Non mi riesce, però, di concedere un pieno consenso a un altro aspetto fondamentale, ossia la scelta del modo in cui materializzare l’intento – l’asteroide assassino, insomma.
Se è vero – e lo è – che agli occhi di molti giovani e adulti il momento della caduta può generare interessato stupore e/o ilarità, è anche vero che la campagna pare aver voluto priorizzare questo shock-value al punto tale da non considerare l’eventualità del fatto che l’utenza esposta agli spot sarebbe stata composta anche da bambini – coloro che, peraltro, dovrebbero consumare il prodotto. Checché noi, da adulti più o meno giovani, possiamo credere (in particolar modo chi tra noi ha dimenticato quanto poco basti a provocare reazioni traumatiche che permangano nel tempo), la visione dell’improvvisa morte di una figura genitoriale – ancor più in quanto non seguita, anzi, da elementi che attutiscano il colpo comunicando un’ovvia comicità (quella dello spot non può essere di facile digestione per una mente bambina), ha il potenziale di avere un impatto considerevole alla vista dagli occhi di un bambino – soprattutto se si considera l’importanza suprema e dal valore quasi divino che viene conferita ai genitori e alla loro presenza. Se esposto da solo, senza nessuno che (ove necessario – e ove si renda conto che sia necessario) possa aiutarlo a metabolizzare il contenuto comunicandone l’essenza e l’intento, la visione dello spot potrebbe persino tramutarsi in un’esperienza traumatica, cui saranno associate specifici sentimenti negativi.

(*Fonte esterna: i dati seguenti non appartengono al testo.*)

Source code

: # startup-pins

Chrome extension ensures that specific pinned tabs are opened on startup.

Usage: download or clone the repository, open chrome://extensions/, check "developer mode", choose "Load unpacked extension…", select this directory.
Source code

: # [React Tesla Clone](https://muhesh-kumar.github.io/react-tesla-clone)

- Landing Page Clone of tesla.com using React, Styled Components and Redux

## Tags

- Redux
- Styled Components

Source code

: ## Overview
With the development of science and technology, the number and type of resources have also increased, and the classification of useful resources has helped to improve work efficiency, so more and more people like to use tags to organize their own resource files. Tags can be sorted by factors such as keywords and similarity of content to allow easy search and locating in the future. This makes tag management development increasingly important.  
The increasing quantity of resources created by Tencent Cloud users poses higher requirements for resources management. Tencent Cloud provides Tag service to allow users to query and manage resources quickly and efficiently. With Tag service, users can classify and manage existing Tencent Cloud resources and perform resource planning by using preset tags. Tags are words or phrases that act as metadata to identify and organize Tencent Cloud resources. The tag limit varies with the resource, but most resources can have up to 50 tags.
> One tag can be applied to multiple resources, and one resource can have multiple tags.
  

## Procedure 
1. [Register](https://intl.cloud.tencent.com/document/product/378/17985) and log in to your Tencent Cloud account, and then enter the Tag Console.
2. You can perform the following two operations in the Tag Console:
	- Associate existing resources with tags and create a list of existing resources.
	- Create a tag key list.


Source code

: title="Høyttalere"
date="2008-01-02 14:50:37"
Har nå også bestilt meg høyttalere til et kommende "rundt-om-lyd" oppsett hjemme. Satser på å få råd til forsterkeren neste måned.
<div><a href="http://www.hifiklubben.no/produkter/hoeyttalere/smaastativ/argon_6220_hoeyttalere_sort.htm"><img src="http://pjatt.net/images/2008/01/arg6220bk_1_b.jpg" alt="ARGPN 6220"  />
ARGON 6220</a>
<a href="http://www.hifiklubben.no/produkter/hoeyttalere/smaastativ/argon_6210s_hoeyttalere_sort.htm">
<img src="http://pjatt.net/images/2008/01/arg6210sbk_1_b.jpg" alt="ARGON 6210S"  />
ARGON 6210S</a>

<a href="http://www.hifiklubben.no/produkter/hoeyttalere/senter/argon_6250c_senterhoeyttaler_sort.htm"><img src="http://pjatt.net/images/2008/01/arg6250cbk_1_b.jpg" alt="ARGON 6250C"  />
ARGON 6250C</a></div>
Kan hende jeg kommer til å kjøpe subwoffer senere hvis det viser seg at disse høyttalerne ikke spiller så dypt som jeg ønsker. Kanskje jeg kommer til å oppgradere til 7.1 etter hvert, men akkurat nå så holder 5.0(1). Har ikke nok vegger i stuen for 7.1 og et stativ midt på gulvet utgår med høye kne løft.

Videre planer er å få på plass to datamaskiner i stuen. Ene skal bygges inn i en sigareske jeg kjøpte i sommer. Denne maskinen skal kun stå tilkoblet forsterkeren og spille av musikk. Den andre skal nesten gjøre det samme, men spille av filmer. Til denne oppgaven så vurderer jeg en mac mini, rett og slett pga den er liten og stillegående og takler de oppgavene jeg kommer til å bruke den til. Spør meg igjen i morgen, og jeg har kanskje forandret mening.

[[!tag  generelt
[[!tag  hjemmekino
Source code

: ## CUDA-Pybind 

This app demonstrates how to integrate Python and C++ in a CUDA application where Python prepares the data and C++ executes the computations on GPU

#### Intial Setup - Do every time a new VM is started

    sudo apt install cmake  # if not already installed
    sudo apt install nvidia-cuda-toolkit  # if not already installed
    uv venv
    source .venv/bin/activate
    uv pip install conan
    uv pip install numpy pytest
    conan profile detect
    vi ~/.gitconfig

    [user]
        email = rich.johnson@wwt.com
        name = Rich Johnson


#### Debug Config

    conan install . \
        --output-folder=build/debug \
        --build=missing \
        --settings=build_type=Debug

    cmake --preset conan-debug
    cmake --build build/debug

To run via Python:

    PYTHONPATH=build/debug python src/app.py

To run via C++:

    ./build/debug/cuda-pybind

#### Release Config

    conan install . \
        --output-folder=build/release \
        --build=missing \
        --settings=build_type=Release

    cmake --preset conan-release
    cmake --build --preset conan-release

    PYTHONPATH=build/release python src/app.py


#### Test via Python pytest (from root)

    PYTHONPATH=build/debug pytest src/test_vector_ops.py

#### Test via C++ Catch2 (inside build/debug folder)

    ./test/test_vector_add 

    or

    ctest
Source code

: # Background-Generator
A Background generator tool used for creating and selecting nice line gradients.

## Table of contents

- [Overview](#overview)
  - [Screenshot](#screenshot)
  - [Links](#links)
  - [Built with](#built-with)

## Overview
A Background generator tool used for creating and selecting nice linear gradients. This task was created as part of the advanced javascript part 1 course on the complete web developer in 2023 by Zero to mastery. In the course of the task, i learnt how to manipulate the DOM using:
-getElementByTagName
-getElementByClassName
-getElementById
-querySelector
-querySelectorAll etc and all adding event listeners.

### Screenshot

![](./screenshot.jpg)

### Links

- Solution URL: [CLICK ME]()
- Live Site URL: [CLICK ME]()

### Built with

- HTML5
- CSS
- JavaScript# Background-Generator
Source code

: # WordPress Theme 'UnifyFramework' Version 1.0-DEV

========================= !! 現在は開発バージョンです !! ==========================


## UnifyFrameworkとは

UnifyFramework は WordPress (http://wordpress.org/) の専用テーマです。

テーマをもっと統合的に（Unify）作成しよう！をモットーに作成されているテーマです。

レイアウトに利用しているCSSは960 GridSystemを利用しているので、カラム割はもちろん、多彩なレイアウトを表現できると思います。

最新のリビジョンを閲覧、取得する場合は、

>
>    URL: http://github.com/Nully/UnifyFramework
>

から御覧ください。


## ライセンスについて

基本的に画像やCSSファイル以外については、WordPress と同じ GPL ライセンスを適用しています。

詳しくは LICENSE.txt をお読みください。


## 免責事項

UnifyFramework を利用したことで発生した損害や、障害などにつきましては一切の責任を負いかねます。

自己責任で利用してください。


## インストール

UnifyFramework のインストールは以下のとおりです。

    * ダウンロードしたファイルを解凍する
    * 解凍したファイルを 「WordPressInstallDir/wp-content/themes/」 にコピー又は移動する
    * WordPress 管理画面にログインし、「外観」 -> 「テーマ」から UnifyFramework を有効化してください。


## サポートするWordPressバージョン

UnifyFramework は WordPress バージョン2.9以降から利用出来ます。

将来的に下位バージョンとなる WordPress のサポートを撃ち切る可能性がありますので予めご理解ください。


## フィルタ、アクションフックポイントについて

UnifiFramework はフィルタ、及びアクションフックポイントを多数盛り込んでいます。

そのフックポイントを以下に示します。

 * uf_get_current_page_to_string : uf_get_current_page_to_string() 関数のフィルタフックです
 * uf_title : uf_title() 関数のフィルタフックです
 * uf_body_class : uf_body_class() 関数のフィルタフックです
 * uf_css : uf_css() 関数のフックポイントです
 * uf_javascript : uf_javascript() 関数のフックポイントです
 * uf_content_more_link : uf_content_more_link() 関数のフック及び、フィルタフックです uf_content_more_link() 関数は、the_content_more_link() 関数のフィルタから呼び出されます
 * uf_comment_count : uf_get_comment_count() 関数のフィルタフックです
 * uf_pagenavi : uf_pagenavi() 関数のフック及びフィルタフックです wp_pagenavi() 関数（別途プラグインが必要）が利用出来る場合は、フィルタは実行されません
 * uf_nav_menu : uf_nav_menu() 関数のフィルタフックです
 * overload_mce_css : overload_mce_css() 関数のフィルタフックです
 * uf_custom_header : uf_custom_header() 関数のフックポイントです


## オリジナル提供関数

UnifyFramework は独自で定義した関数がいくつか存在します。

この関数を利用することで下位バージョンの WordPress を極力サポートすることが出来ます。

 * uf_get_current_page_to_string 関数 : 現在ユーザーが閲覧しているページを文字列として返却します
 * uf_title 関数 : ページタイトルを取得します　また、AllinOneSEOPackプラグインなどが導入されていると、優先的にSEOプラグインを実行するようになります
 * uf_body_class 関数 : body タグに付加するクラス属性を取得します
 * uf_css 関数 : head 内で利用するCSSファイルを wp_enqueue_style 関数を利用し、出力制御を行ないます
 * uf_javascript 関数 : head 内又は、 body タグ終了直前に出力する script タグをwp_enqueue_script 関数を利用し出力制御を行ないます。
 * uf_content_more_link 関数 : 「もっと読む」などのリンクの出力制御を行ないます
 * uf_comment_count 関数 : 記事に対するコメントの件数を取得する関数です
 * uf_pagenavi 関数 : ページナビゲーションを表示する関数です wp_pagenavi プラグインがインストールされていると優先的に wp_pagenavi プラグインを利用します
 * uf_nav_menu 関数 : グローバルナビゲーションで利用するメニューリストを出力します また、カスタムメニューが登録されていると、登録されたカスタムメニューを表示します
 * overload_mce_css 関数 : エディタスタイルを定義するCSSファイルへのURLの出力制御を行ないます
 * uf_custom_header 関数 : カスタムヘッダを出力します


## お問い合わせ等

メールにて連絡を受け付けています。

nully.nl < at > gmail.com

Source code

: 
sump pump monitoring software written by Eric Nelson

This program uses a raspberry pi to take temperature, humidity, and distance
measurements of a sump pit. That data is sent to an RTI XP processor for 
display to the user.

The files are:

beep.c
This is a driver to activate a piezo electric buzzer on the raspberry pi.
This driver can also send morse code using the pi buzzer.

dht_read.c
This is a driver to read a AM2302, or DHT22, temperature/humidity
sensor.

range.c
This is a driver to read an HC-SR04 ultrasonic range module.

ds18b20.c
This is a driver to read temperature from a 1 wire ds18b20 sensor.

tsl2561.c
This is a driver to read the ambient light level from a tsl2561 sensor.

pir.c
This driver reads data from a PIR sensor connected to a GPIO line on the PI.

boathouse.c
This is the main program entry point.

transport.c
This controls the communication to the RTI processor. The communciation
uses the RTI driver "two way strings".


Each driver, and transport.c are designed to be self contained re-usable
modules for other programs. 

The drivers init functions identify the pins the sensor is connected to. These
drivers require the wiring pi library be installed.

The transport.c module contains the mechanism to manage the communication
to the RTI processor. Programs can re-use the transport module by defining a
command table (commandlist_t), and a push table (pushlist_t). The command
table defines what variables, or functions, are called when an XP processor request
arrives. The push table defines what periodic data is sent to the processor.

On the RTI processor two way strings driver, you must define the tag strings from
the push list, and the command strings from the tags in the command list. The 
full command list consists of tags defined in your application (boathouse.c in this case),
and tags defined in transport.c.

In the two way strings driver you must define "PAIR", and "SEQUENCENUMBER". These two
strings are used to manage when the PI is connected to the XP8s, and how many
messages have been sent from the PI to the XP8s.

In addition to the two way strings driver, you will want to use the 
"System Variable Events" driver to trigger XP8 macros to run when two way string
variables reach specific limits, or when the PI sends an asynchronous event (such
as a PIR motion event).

Si può scegliere di ignorare quest’aspetto, in favore del perpetuare e supportare una specifica opinione, ma personalmente consiglio di valutarlo e comprenderlo nella formazione dell’opinione stessa.

In conclusione, sebbene molte delle critiche ricevute dalla campagna possano, a mio avviso, essere confutate con relativa facilità, si tratta comunque di un set di spot che possiede un potenziale problematico che non va ignorato o scartato al grido dei vari “Bigotti!”, “Eddai, un po’ di ironia” – che sì, incontreranno un certo consenso popolare e vi faranno guadagnare qualche like, ma non aiuteranno a portare avanti produttivamente il discorso sulla pubblicità dei Buondì.

Fintantoché sembrerà opportuno continuare a farlo, l’invito è quello a discutere cercando di valutare i vari aspetti in gioco, facendo però cascare un bell’asteroide infuocato sulle polemiche sterili, di cui nessuno ha bisogno.